WHAT THE TASK REQUIRES
Go line by line through the records below. Copy whichever lines contain the string "Access".

· · · ·

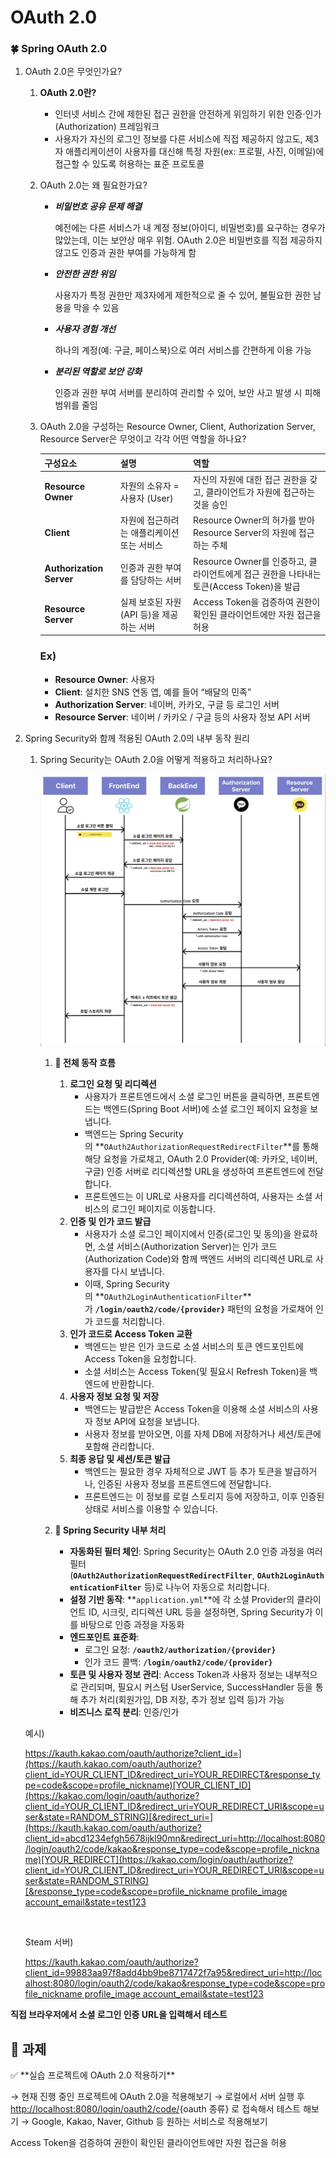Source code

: # OAuth 2.0

### 🍀 Spring OAuth 2.0

1. OAuth 2.0은 무엇인가요?
    1. **OAuth 2.0란?**
        - 인터넷 서비스 간에 제한된 접근 권한을 안전하게 위임하기 위한 인증·인가(Authorization) 프레임워크
        - 사용자가 자신의 로그인 정보를 다른 서비스에 직접 제공하지 않고도, 제3자 애플리케이션이 사용자를 대신해 특정 자원(ex: 프로필, 사진, 이메일)에 접근할 수 있도록 허용하는 표준 프로토콜

    2. OAuth 2.0는 왜 필요한가요?
        - ***비밀번호 공유 문제 해결***

          예전에는 다른 서비스가 내 계정 정보(아이디, 비밀번호)를 요구하는 경우가 많았는데, 이는 보안상 매우 위험. OAuth 2.0은 비밀번호를 직접 제공하지 않고도 인증과 권한 부여를 가능하게 함

        - ***안전한 권한 위임***

          사용자가 특정 권한만 제3자에게 제한적으로 줄 수 있어, 불필요한 권한 남용을 막을 수 있음

        - ***사용자 경험 개선***

          하나의 계정(예: 구글, 페이스북)으로 여러 서비스를 간편하게 이용 가능

        - ***분리된 역할로 보안 강화***

          인증과 권한 부여 서버를 분리하여 관리할 수 있어, 보안 사고 발생 시 피해 범위를 줄임

    3. OAuth 2.0을 구성하는 Resource Owner, Client, Authorization Server, Resource Server은 무엇이고 각각 어떤 역할을 하나요?

        | **구성요소** | **설명** | **역할** |
        | --- | --- | --- |
        | **Resource Owner** | 자원의 소유자 = 사용자 (User) | 자신의 자원에 대한 접근 권한을 갖고, 클라이언트가 자원에 접근하는 것을 승인 |
        | **Client** | 자원에 접근하려는 애플리케이션 또는 서비스 | Resource Owner의 허가를 받아 Resource Server의 자원에 접근하는 주체 |
        | **Authorization Server** | 인증과 권한 부여를 담당하는 서버 | Resource Owner를 인증하고, 클라이언트에게 접근 권한을 나타내는 토큰(Access Token)을 발급 |
        | **Resource Server** | 실제 보호된 자원(API 등)을 제공하는 서버 | Access Token을 검증하여 권한이 확인된 클라이언트에만 자원 접근을 허용 |
        
        ### Ex)
        
        - **Resource Owner**: 사용자
        - **Client**: 설치한 SNS 연동 앱, 예를 들어 “배달의 민족”
        - **Authorization Server**: 네이버, 카카오, 구글 등 로그인 서버
        - **Resource Server**: 네이버 / 카카오 / 구글 등의 사용자 정보 API 서버

2. Spring Security와 함께 적용된 OAuth 2.0의 내부 동작 원리
    1. Spring Security는 OAuth 2.0을 어떻게 적용하고 처리하나요?

       ![스크린샷 2025-05-28 오전 3.14.32.png](%EC%8A%A4%ED%81%AC%EB%A6%B0%EC%83%B7%202025-05-28%20%EC%98%A4%EC%A0%84%203.14.32.png)

        1. **🔁 전체 동작 흐름**
            1. **로그인 요청 및 리디렉션**
                - 사용자가 프론트엔드에서 소셜 로그인 버튼을 클릭하면, 프론트엔드는 백엔드(Spring Boot 서버)에 소셜 로그인 페이지 요청을 보냅니다.
                - 백엔드는 Spring Security의 **`OAuth2AuthorizationRequestRedirectFilter`**를 통해 해당 요청을 가로채고, OAuth 2.0 Provider(예: 카카오, 네이버, 구글) 인증 서버로 리디렉션할 URL을 생성하여 프론트엔드에 전달합니다.
                - 프론트엔드는 이 URL로 사용자를 리디렉션하여, 사용자는 소셜 서비스의 로그인 페이지로 이동합니다.
            2. **인증 및 인가 코드 발급**
                - 사용자가 소셜 로그인 페이지에서 인증(로그인 및 동의)을 완료하면, 소셜 서비스(Authorization Server)는 인가 코드(Authorization Code)와 함께 백엔드 서버의 리디렉션 URL로 사용자를 다시 보냅니다.
                - 이때, Spring Security의 **`OAuth2LoginAuthenticationFilter`**가 **`/login/oauth2/code/{provider}`** 패턴의 요청을 가로채어 인가 코드를 처리합니다.
            3. **인가 코드로 Access Token 교환**
                - 백엔드는 받은 인가 코드로 소셜 서비스의 토큰 엔드포인트에 Access Token을 요청합니다.
                - 소셜 서비스는 Access Token(및 필요시 Refresh Token)을 백엔드에 반환합니다.
            4. **사용자 정보 요청 및 저장**
                - 백엔드는 발급받은 Access Token을 이용해 소셜 서비스의 사용자 정보 API에 요청을 보냅니다.
                - 사용자 정보를 받아오면, 이를 자체 DB에 저장하거나 세션/토큰에 포함해 관리합니다.
            5. **최종 응답 및 세션/토큰 발급**
                - 백엔드는 필요한 경우 자체적으로 JWT 등 추가 토큰을 발급하거나, 인증된 사용자 정보를 프론트엔드에 전달합니다.
                - 프론트엔드는 이 정보를 로컬 스토리지 등에 저장하고, 이후 인증된 상태로 서비스를 이용할 수 있습니다.

        2. **🔐 Spring Security 내부 처리**
            - **자동화된 필터 체인**: Spring Security는 OAuth 2.0 인증 과정을 여러 필터(**`OAuth2AuthorizationRequestRedirectFilter`**, **`OAuth2LoginAuthenticationFilter`** 등)로 나누어 자동으로 처리합니다.
            - **설정 기반 동작**: **`application.yml`**에 각 소셜 Provider의 클라이언트 ID, 시크릿, 리디렉션 URL 등을 설정하면, Spring Security가 이를 바탕으로 인증 과정을 자동화
            - **엔드포인트 표준화**:
                - 로그인 요청: **`/oauth2/authorization/{provider}`**
                - 인가 코드 콜백: **`/login/oauth2/code/{provider}`**
            - **토큰 및 사용자 정보 관리**: Access Token과 사용자 정보는 내부적으로 관리되며, 필요시 커스텀 UserService, SuccessHandler 등을 통해 추가 처리(회원가입, DB 저장, 추가 정보 입력 등)가 가능
            - **비즈니스 로직 분리**: 인증/인가

    예시)

    [https://kauth.kakao.com/oauth/authorize?client_id=](https://kauth.kakao.com/oauth/authorize?client_id=YOUR_CLIENT_ID&redirect_uri=YOUR_REDIRECT&response_type=code&scope=profile_nickname)[YOUR_CLIENT_ID](https://kakao.com/login/oauth/authorize?client_id=YOUR_CLIENT_ID&redirect_uri=YOUR_REDIRECT_URI&scope=user&state=RANDOM_STRING)[&redirect_uri=](https://kauth.kakao.com/oauth/authorize?client_id=abcd1234efgh5678ijkl90mn&redirect_uri=http://localhost:8080/login/oauth2/code/kakao&response_type=code&scope=profile_nickname)[YOUR_REDIRECT](https://kakao.com/login/oauth/authorize?client_id=YOUR_CLIENT_ID&redirect_uri=YOUR_REDIRECT_URI&scope=user&state=RANDOM_STRING)[&response_type=code&scope=profile_nickname profile_image account_email&state=test123](https://kauth.kakao.com/oauth/authorize?client_id=abcd1234efgh5678ijkl90mn&redirect_uri=http://localhost:8080/login/oauth2/code/kakao&response_type=code&scope=profile_nickname)

    <br>
   
    Steam 서버)

    [https://kauth.kakao.com/oauth/authorize?client_id=99883aa97f8add4bb9be8717472f7a95&redirect_uri=http://localhost:8080/login/oauth2/code/kakao&response_type=code&scope=profile_nickname profile_image account_email&state=test123](https://kauth.kakao.com/oauth/authorize?client_id=99883aa97f8add4bb9be8717472f7a95&redirect_uri=http://localhost:8080/login/oauth2/code/kakao&response_type=code&scope=profile_nickname%20profile_image%20account_email&state=test123)

**직접 브라우저에서 소셜 로그인 인증 URL을 입력해서 테스트**
           
## 🔎 과제

<aside>
✅ **실습 프로젝트에 OAuth 2.0 적용하기**

→ 현재 진행 중인 프로젝트에 OAuth 2.0을 적용해보기
→ 로컬에서 서버 실행 후 [http://localhost:8080/login/oauth2/code/](http://localhost:8080/login/oauth2/code/github){oauth 종류} 로 접속해서 테스트 해보기
→ Google, Kakao, Naver, Github 등 원하는 서비스로 적용해보기

</aside>

Access Token을 검증하여 권한이 확인된 클라이언트에만 자원 접근을 허용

· · · ·

ANSWER TO THIS PROBLEM
        | **Authorization Server** | 인증과 권한 부여를 담당하는 서버 | Resource Owner를 인증하고, 클라이언트에게 접근 권한을 나타내는 토큰(Access Token)을 발급 |
        | **Resource Server** | 실제 보호된 자원(API 등)을 제공하는 서버 | Access Token을 검증하여 권한이 확인된 클라이언트에만 자원 접근을 허용 |
            3. **인가 코드로 Access Token 교환**
                - 백엔드는 받은 인가 코드로 소셜 서비스의 토큰 엔드포인트에 Access Token을 요청합니다.
                - 소셜 서비스는 Access Token(및 필요시 Refresh Token)을 백엔드에 반환합니다.
                - 백엔드는 발급받은 Access Token을 이용해 소셜 서비스의 사용자 정보 API에 요청을 보냅니다.
            - **토큰 및 사용자 정보 관리**: Access Token과 사용자 정보는 내부적으로 관리되며, 필요시 커스텀 UserService, SuccessHandler 등을 통해 추가 처리(회원가입, DB 저장, 추가 정보 입력 등)가 가능
Access Token을 검증하여 권한이 확인된 클라이언트에만 자원 접근을 허용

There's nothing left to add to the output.